Reserves save as much as possible

So the whole challenge, Anna Cretti emphasizes, is to use those 130 TWh saved as accurately as possible “to support the other two sources of supply as much as possible”. With this difficulty inherent in gas, “we cannot get reserves as easily as we can do with oil,” continues the economics professor. A question of pressure, explains Gilles Doyambour. “The more these reserves are depleted, the more the pressure is reduced and the more the selection capacity is reduced, which then reduces the ability for us to quickly mobilize this resource in the event of consumption peaks,” he clarifies.

It’s not a detail, especially if we face late cold snaps next year, as we often do in April, and gas storage is already in full swing. From here it is necessary to save stocks as much as possible. It doesn’t depend so much on Storengy and Teréga. “It is the gas suppliers, who also replenish these reserves, who decide when to use these reserves,” remind Gilles Doiambour and Estíbaliz González Ferrer. The problem, the latter clarifies, is that these suppliers may have no choice but to use these reserves very early, “in the case of early cold, for which other sources of supply will no longer be sufficient to meet the demand for gas. .

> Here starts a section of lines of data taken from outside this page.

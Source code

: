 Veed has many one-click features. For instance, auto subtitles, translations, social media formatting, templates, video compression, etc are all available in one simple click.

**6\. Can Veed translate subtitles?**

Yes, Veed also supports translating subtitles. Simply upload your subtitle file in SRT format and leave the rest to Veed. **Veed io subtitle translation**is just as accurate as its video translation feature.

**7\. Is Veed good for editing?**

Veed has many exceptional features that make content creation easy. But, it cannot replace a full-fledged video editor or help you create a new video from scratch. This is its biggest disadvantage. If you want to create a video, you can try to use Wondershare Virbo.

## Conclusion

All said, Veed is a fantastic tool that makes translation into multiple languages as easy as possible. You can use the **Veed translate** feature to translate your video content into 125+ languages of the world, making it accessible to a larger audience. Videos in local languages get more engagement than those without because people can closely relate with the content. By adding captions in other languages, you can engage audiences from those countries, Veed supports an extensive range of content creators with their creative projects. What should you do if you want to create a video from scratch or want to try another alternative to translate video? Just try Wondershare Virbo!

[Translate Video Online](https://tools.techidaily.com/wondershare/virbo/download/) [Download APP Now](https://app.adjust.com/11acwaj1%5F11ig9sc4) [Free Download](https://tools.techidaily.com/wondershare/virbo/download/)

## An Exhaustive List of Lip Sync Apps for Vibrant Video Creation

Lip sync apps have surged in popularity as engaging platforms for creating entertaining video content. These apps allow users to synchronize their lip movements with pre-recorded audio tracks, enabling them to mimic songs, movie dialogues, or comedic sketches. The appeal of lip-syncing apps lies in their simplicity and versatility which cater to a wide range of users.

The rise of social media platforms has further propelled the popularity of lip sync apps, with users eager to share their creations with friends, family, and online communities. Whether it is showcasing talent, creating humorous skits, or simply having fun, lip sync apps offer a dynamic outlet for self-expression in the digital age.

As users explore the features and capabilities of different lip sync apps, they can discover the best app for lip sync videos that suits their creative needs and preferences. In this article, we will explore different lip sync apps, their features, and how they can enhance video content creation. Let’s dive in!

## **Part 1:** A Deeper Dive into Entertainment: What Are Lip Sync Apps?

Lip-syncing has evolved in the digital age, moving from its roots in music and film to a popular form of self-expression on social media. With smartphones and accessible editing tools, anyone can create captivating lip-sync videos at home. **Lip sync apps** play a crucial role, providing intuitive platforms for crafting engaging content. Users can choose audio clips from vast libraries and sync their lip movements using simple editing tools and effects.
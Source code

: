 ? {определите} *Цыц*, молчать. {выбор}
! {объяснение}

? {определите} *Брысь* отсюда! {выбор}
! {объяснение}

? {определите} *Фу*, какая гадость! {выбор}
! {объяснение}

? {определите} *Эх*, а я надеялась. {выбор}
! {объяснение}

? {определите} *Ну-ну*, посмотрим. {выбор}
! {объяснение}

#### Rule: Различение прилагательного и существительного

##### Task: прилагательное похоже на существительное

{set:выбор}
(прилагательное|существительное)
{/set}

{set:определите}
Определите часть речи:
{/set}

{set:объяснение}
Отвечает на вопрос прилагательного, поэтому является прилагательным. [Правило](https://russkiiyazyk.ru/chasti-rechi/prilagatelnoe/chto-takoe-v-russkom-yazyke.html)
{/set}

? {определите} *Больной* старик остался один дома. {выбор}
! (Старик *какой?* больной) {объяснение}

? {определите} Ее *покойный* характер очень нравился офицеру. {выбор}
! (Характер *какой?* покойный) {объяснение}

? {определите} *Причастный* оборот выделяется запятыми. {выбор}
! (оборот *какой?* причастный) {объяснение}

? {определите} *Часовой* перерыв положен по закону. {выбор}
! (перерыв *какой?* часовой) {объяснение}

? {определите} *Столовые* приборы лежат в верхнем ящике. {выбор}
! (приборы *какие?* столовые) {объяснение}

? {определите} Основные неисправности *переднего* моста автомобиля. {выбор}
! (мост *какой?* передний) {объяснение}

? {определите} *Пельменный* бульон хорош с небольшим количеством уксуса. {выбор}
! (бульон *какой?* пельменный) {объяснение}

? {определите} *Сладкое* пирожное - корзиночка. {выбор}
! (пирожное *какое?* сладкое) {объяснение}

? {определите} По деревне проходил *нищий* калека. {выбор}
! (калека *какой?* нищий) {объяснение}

This is the whole call that Storengy and Teréga then reiterated this Wednesday: even if the storage is 100% full, “in no way can the effort of sobriety be weakened”, responds Pierre Chambon, managing director of Storengy France. Elizabeth Bourne is due to do so again on Thursday morning when she unveils the government’s energy sobriety plan from this summer.

* During the cold snap on January 5 and 6, 2021, 66% of gas consumption came from storage, according to Storengy. The latter provided in those days 40% more energy than the French nuclear fleet.

**GRT Gaz and Teréga worked on two scenarios. An average winter without noticeable cold indicates a globally balanced system without gas deficit. “But there is little room for maneuver, especially on the days of the highest consumption,” the two gas transport operators clarified. Second, in a very cold winter, “the winter deficit can reach 16 TWh, which is 5% of winter consumption, a level that can be absorbed by meeting the sobriety targets set by public authorities.